Task to carry out
In the records, each line holding "provided" must be reported.

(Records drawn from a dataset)

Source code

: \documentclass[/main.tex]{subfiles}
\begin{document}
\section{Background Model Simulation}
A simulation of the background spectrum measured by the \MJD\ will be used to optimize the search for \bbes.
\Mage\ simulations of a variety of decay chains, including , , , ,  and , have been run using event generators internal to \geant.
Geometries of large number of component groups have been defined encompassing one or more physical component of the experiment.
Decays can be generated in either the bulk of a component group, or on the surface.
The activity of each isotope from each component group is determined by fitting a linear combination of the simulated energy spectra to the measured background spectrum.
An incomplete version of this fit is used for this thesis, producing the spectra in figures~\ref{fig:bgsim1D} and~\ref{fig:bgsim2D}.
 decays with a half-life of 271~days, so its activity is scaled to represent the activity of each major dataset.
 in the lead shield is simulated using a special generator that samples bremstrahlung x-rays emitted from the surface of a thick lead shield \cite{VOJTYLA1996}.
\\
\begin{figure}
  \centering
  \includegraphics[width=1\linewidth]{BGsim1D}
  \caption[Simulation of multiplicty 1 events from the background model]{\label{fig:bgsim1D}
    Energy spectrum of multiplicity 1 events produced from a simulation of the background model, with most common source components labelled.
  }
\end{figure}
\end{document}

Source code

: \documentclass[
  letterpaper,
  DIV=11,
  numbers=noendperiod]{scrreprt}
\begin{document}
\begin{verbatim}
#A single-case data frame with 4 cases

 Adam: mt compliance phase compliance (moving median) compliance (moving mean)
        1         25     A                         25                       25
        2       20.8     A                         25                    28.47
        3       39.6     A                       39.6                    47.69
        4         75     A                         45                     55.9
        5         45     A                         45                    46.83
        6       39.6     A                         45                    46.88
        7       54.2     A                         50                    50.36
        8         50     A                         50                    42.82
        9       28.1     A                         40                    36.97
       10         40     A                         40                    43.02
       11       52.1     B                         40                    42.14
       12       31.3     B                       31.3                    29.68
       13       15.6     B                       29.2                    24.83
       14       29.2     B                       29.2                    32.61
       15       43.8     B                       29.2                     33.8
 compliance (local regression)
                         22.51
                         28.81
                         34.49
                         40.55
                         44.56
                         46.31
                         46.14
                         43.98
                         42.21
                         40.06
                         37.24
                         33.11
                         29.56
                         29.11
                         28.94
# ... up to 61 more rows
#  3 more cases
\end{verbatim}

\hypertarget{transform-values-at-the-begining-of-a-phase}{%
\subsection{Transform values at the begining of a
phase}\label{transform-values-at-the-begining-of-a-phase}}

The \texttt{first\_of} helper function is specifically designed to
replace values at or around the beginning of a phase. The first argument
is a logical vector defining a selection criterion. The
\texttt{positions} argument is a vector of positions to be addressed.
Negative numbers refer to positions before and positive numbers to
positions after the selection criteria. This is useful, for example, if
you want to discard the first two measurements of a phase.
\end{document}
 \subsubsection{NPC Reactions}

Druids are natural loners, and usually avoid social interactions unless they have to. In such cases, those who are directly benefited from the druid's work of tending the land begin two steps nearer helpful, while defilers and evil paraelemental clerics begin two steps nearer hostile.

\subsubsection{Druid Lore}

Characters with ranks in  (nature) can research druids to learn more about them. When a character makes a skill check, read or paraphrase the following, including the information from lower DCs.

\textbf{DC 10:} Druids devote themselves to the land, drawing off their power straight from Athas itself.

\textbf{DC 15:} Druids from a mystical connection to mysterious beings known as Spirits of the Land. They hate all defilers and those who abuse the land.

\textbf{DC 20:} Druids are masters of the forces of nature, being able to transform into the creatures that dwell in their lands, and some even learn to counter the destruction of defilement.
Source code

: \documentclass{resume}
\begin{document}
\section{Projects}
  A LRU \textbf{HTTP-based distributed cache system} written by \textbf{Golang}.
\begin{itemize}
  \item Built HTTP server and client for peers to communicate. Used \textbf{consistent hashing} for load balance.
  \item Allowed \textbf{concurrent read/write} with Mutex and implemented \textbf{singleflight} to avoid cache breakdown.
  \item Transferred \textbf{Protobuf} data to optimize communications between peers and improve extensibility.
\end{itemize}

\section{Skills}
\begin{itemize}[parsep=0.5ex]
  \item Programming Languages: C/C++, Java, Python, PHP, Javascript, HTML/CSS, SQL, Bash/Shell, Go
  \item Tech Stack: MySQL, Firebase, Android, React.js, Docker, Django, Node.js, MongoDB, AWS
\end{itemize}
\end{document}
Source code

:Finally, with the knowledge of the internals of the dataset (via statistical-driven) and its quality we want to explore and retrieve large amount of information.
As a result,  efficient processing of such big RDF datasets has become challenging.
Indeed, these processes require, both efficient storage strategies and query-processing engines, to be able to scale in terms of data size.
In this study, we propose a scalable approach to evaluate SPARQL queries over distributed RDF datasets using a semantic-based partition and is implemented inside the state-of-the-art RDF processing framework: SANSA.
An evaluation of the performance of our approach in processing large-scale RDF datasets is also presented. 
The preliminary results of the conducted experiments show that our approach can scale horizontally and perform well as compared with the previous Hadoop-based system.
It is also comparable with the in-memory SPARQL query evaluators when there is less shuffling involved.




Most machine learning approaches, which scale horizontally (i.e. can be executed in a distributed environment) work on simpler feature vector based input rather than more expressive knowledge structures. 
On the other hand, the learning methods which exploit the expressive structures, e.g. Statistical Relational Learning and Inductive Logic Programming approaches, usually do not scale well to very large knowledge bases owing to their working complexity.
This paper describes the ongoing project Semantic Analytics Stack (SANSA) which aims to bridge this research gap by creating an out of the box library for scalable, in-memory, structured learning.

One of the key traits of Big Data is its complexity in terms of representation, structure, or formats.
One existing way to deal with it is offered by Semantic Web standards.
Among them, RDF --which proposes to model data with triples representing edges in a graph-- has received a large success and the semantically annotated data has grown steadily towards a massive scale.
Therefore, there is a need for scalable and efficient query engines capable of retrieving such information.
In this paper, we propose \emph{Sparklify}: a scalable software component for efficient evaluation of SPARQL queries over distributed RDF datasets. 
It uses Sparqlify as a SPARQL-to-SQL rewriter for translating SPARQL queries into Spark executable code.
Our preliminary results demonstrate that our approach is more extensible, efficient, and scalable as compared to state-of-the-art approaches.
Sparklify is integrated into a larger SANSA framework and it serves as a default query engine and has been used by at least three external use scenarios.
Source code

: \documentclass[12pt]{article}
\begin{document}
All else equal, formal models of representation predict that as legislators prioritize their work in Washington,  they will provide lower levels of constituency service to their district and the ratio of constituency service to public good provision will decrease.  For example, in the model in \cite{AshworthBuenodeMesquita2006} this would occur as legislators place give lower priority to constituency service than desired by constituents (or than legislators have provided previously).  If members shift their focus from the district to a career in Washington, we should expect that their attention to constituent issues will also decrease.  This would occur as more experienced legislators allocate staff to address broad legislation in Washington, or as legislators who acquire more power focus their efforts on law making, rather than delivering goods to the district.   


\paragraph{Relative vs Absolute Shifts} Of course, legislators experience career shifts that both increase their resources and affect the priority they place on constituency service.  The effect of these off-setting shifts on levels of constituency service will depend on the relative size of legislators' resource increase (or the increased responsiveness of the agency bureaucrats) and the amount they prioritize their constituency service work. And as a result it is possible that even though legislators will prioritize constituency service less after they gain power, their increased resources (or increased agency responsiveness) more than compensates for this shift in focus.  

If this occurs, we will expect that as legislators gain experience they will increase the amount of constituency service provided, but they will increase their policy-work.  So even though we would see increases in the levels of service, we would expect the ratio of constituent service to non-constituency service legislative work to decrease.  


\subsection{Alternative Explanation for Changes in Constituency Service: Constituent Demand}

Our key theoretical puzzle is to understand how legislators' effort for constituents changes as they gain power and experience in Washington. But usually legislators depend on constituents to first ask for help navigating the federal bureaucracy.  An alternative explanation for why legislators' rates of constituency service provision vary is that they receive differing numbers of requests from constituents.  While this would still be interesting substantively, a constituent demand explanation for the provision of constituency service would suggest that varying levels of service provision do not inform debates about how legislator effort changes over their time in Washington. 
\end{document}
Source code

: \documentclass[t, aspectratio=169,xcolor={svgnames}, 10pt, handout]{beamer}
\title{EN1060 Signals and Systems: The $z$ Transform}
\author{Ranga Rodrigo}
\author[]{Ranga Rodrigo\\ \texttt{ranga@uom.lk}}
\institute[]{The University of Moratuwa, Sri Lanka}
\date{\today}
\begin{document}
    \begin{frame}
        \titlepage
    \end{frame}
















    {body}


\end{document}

Solution for this problem
All else equal, formal models of representation predict that as legislators prioritize their work in Washington,  they will provide lower levels of constituency service to their district and the ratio of constituency service to public good provision will decrease.  For example, in the model in \cite{AshworthBuenodeMesquita2006} this would occur as legislators place give lower priority to constituency service than desired by constituents (or than legislators have provided previously).  If members shift their focus from the district to a career in Washington, we should expect that their attention to constituent issues will also decrease.  This would occur as more experienced legislators allocate staff to address broad legislation in Washington, or as legislators who acquire more power focus their efforts on law making, rather than delivering goods to the district.   
If this occurs, we will expect that as legislators gain experience they will increase the amount of constituency service provided, but they will increase their policy-work.  So even though we would see increases in the levels of service, we would expect the ratio of constituent service to non-constituency service legislative work to decrease.  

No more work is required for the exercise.